__ASSIGNED TASK__:
With the pictures left out, output the records below exactly.

__TASK INPUT__:

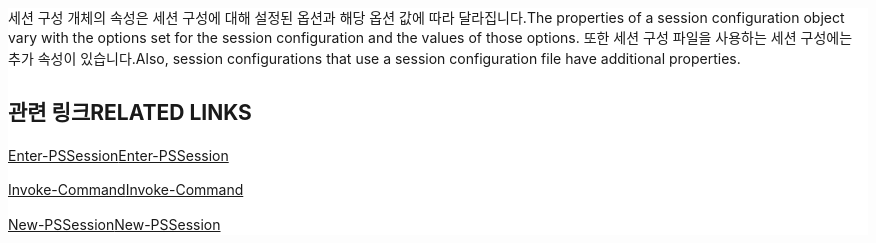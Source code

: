 <span data-ttu-id="9b820-308">세션 구성 개체의 속성은 세션 구성에 대해 설정된 옵션과 해당 옵션 값에 따라 달라집니다.</span><span class="sxs-lookup"><span data-stu-id="9b820-308">The properties of a session configuration object vary with the options set for the session configuration and the values of those options.</span></span> <span data-ttu-id="9b820-309">또한 세션 구성 파일을 사용하는 세션 구성에는 추가 속성이 있습니다.</span><span class="sxs-lookup"><span data-stu-id="9b820-309">Also, session configurations that use a session configuration file have additional properties.</span></span>

## <span data-ttu-id="9b820-310">관련 링크</span><span class="sxs-lookup"><span data-stu-id="9b820-310">RELATED LINKS</span></span>

[<span data-ttu-id="9b820-311">Enter-PSSession</span><span class="sxs-lookup"><span data-stu-id="9b820-311">Enter-PSSession</span></span>](Enter-PSSession.md)

[<span data-ttu-id="9b820-312">Invoke-Command</span><span class="sxs-lookup"><span data-stu-id="9b820-312">Invoke-Command</span></span>](Invoke-Command.md)

[<span data-ttu-id="9b820-313">New-PSSession</span><span class="sxs-lookup"><span data-stu-id="9b820-313">New-PSSession</span></span>](New-PSSession.md)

__EXERCISE OUTPUT__:
Source code

: <span data-ttu-id="9b820-308">세션 구성 개체의 속성은 세션 구성에 대해 설정된 옵션과 해당 옵션 값에 따라 달라집니다.</span><span class="sxs-lookup"><span data-stu-id="9b820-308">The properties of a session configuration object vary with the options set for the session configuration and the values of those options.</span></span> <span data-ttu-id="9b820-309">또한 세션 구성 파일을 사용하는 세션 구성에는 추가 속성이 있습니다.</span><span class="sxs-lookup"><span data-stu-id="9b820-309">Also, session configurations that use a session configuration file have additional properties.</span></span>

## <span data-ttu-id="9b820-310">관련 링크</span><span class="sxs-lookup"><span data-stu-id="9b820-310">RELATED LINKS</span></span>

[<span data-ttu-id="9b820-311">Enter-PSSession</span><span class="sxs-lookup"><span data-stu-id="9b820-311">Enter-PSSession</span></span>](Enter-PSSession.md)

[<span data-ttu-id="9b820-312">Invoke-Command</span><span class="sxs-lookup"><span data-stu-id="9b820-312">Invoke-Command</span></span>](Invoke-Command.md)

[<span data-ttu-id="9b820-313">New-PSSession</span><span class="sxs-lookup"><span data-stu-id="9b820-313">New-PSSession</span></span>](New-PSSession.md)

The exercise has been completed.